Metrics

This section lists all built-in metrics that are available through the catabra-lib.metrics module.

Built-in Regression Metrics

  • Implementation: r2

  • Also known as: coefficient of determination, R squared

  • Range: (-inf, 1]

  • Optimum: 1

  • Documentation: scikit-learn, Wikipedia

Mean Absolute Error

  • Implementation: mean_absolute_error

  • Also known as: MAE

  • Range: [0, inf)

  • Optimum: 0

  • Documentation: scikit-learn, Wikipedia

Mean Squared Error

  • Implementation: mean_squared_error

  • Also known as: MSE

  • Range: [0, inf)

  • Optimum: 0

  • Documentation: scikit-learn, Wikipedia

  • Note: Equivalent to mean_tweedie_deviance with power=0.

Root Mean Squared Error

  • Implementation: root_mean_squared_error

  • Also known as: RMSE, root-mean-square deviation, RMSD

  • Range: [0, inf)

  • Optimum: 0

  • Documentation: scikit-learn, Wikipedia

Mean Squared Logarithmic Error

  • Implementation: mean_squared_log_error

  • Also known as: MSLE

  • Range: [0, inf)

  • Optimum: 0

  • Documentation: scikit-learn

  • Note: Only defined for non-negative inputs.

Median Absolute Error

  • Implementation: median_absolute_error

  • Also known as: MedAE

  • Range: [0, inf)

  • Optimum: 0

  • Documentation: scikit-learn

Mean Absolute Percentage Error

  • Implementation: mean_absolute_percentage_error

  • Also known as: MAPE, mean absolute percentage deviation, MAPD

  • Range: [0, inf)

  • Optimum: 0

  • Documentation: scikit-learn

Max Error

  • Implementation: max_error

  • Also known as: maximum residual error

  • Range: [0, inf)

  • Optimum: 0

  • Documentation: scikit-learn

Explained Variance

  • Implementation: explained_variance

  • Also known as: explained variance regression score

  • Range: (-inf, 1]

  • Optimum: 1

  • Documentation: scikit-learn

Mean Poisson Deviance

  • Implementation: mean_poisson_deviance

  • Range: [0, inf)

  • Optimum: 0

  • Documentation: scikit-learn

  • Note: Equivalent to mean_tweedie_deviance with power=1.

Mean Gamma Deviance

  • Implementation: mean_gamma_deviance

  • Range: [0, inf)

  • Optimum: 0

  • Documentation: scikit-learn

  • Note: Equivalent to mean_tweedie_deviance with power=2.

Mean Tweedie Deviance

  • Implementation: mean_tweedie_deviance

  • Range: [0, inf)

  • Optimum: 0

  • Documentation: scikit-learn

  • Note: Parameter power is the Tweedie power parameter.

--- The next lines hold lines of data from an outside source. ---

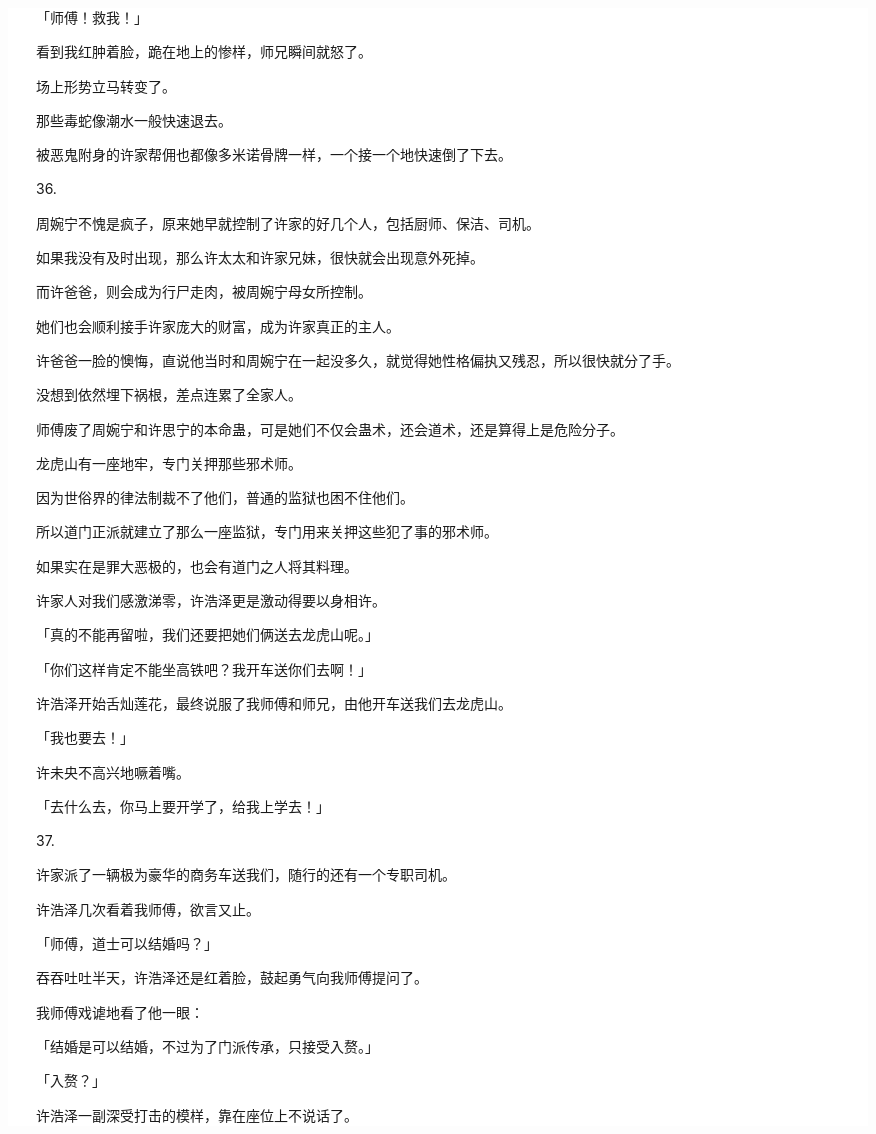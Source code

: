&emsp;&emsp;「师傅！救我！」  
  
&emsp;&emsp;看到我红肿着脸，跪在地上的惨样，师兄瞬间就怒了。  
  
&emsp;&emsp;场上形势立马转变了。  
  
&emsp;&emsp;那些毒蛇像潮水一般快速退去。  
  
&emsp;&emsp;被恶鬼附身的许家帮佣也都像多米诺骨牌一样，一个接一个地快速倒了下去。  
  
&emsp;&emsp;36.  
  
&emsp;&emsp;周婉宁不愧是疯子，原来她早就控制了许家的好几个人，包括厨师、保洁、司机。  
  
&emsp;&emsp;如果我没有及时出现，那么许太太和许家兄妹，很快就会出现意外死掉。  
  
&emsp;&emsp;而许爸爸，则会成为行尸走肉，被周婉宁母女所控制。  
  
&emsp;&emsp;她们也会顺利接手许家庞大的财富，成为许家真正的主人。  
  
&emsp;&emsp;许爸爸一脸的懊悔，直说他当时和周婉宁在一起没多久，就觉得她性格偏执又残忍，所以很快就分了手。  
  
&emsp;&emsp;没想到依然埋下祸根，差点连累了全家人。  
  
&emsp;&emsp;师傅废了周婉宁和许思宁的本命蛊，可是她们不仅会蛊术，还会道术，还是算得上是危险分子。  
  
&emsp;&emsp;龙虎山有一座地牢，专门关押那些邪术师。  
  
&emsp;&emsp;因为世俗界的律法制裁不了他们，普通的监狱也困不住他们。  
  
&emsp;&emsp;所以道门正派就建立了那么一座监狱，专门用来关押这些犯了事的邪术师。  
  
&emsp;&emsp;如果实在是罪大恶极的，也会有道门之人将其料理。  
  
&emsp;&emsp;许家人对我们感激涕零，许浩泽更是激动得要以身相许。  
  
&emsp;&emsp;「真的不能再留啦，我们还要把她们俩送去龙虎山呢。」  
  
&emsp;&emsp;「你们这样肯定不能坐高铁吧？我开车送你们去啊！」  
  
&emsp;&emsp;许浩泽开始舌灿莲花，最终说服了我师傅和师兄，由他开车送我们去龙虎山。  
  
&emsp;&emsp;「我也要去！」  
  
&emsp;&emsp;许未央不高兴地噘着嘴。  
  
&emsp;&emsp;「去什么去，你马上要开学了，给我上学去！」  
  
&emsp;&emsp;37.  
  
&emsp;&emsp;许家派了一辆极为豪华的商务车送我们，随行的还有一个专职司机。  
  
&emsp;&emsp;许浩泽几次看着我师傅，欲言又止。  
  
&emsp;&emsp;「师傅，道士可以结婚吗？」  
  
&emsp;&emsp;吞吞吐吐半天，许浩泽还是红着脸，鼓起勇气向我师傅提问了。  
  
&emsp;&emsp;我师傅戏谑地看了他一眼：  
  
&emsp;&emsp;「结婚是可以结婚，不过为了门派传承，只接受入赘。」  
  
&emsp;&emsp;「入赘？」  
  
&emsp;&emsp;许浩泽一副深受打击的模样，靠在座位上不说话了。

With power=0 this metric is equivalent to mean_squared_error, with power=1 it is equivalent to mean_poisson_deviance, and with power=2 it is equivalent to mean_gamma_deviance.

Built-in Classification Metrics

Area under Receiver Operator Characteristic Curve

  • Implementation:

    • binary: roc_auc

    • multiclass: roc_auc_ovr, roc_auc_ovr_weighted, roc_auc_ovo, roc_auc_ovo_weighted

    • multilabel: roc_auc_micro, roc_auc_macro, roc_auc_samples, roc_auc_weighted

  • Also known as: ROC-AUC

  • Range: [0, 1]

  • Optimum: 1

  • Accepts probabilities: yes

  • Documentation: scikit-learn, Wikipedia

  • Note: roc_auc_ovr and roc_auc_ovo return macro-averaged values by default.

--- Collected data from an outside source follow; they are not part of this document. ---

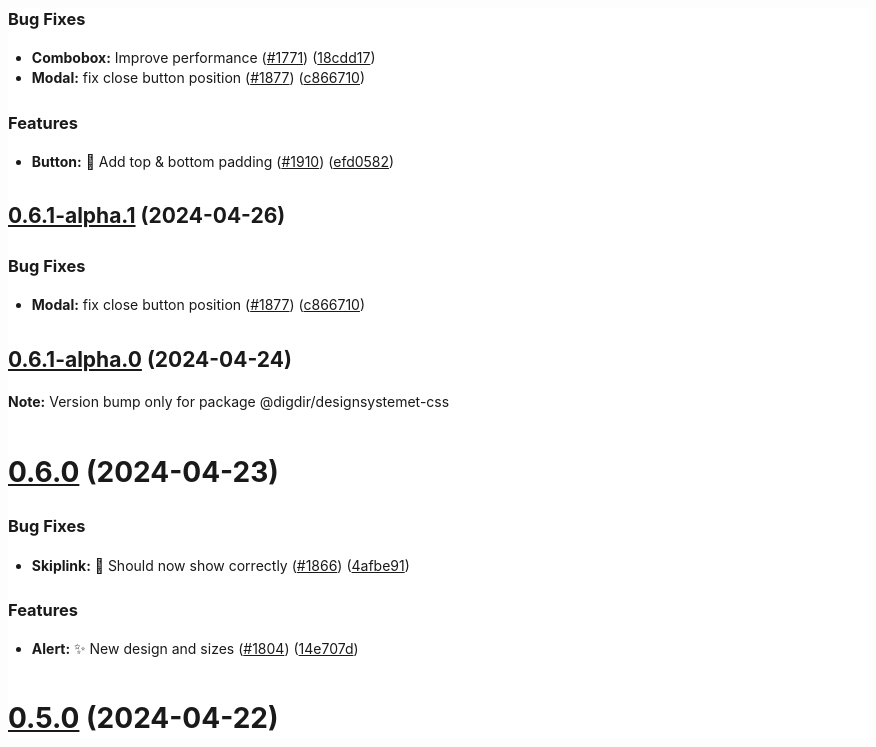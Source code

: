 ### Bug Fixes

- **Combobox:** Improve performance ([#1771](https://github.com/digdir/designsystemet/issues/1771)) ([18cdd17](https://github.com/digdir/designsystemet/commit/18cdd17c71a49bbae88ade3e2b925dd28f17acb3))
- **Modal:** fix close button position ([#1877](https://github.com/digdir/designsystemet/issues/1877)) ([c866710](https://github.com/digdir/designsystemet/commit/c866710cc00760a8f1a4f1676e2c8a5eda235a72))

### Features

- **Button:** :lipstick: Add top & bottom padding ([#1910](https://github.com/digdir/designsystemet/issues/1910)) ([efd0582](https://github.com/digdir/designsystemet/commit/efd05828d8f4c29d36156e3b51a927b947b728f1))

## [0.6.1-alpha.1](https://github.com/digdir/designsystemet/compare/@digdir/designsystemet-css@0.6.1-alpha.0...@digdir/designsystemet-css@0.6.1-alpha.1) (2024-04-26)

### Bug Fixes

- **Modal:** fix close button position ([#1877](https://github.com/digdir/designsystemet/issues/1877)) ([c866710](https://github.com/digdir/designsystemet/commit/c866710cc00760a8f1a4f1676e2c8a5eda235a72))

## [0.6.1-alpha.0](https://github.com/digdir/designsystemet/compare/@digdir/designsystemet-css@0.6.0...@digdir/designsystemet-css@0.6.1-alpha.0) (2024-04-24)

**Note:** Version bump only for package @digdir/designsystemet-css

# [0.6.0](https://github.com/digdir/designsystemet/compare/@digdir/designsystemet-css@0.5.0...@digdir/designsystemet-css@0.6.0) (2024-04-23)

### Bug Fixes

- **Skiplink:** :bug: Should now show correctly ([#1866](https://github.com/digdir/designsystemet/issues/1866)) ([4afbe91](https://github.com/digdir/designsystemet/commit/4afbe91f7b42da0a3fb1ed26ecb919269db3a746))

### Features

- **Alert:** ✨ New design and sizes ([#1804](https://github.com/digdir/designsystemet/issues/1804)) ([14e707d](https://github.com/digdir/designsystemet/commit/14e707d254571084b1f03aa4b90acfa096b8609f))

# [0.5.0](https://github.com/digdir/designsystemet/compare/@digdir/designsystemet-css@0.4.0...@digdir/designsystemet-css@0.5.0) (2024-04-22)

  • Note: Refer to Section “Averaging” for information about micro-, macro-, samples- and weighted averaging.

Average Precision

  • Implementation:

    • binary: average_precision

    • multilabel: average_precision_micro, average_precision_macro, average_precision_samples, average_precision_weighted

  • Also known as: AP, mean average precision (mAP) in case of average_precision_macro

  • Range: [0, 1]

  • Optimum: 1

  • Accepts probabilities: yes

  • Documentation: scikit-learn, Wikipedia

  • Note: Not equivalent to pr_auc, but similar.

  • Note: Refer to Section “Averaging” for information about micro-, macro-, samples- and weighted averaging.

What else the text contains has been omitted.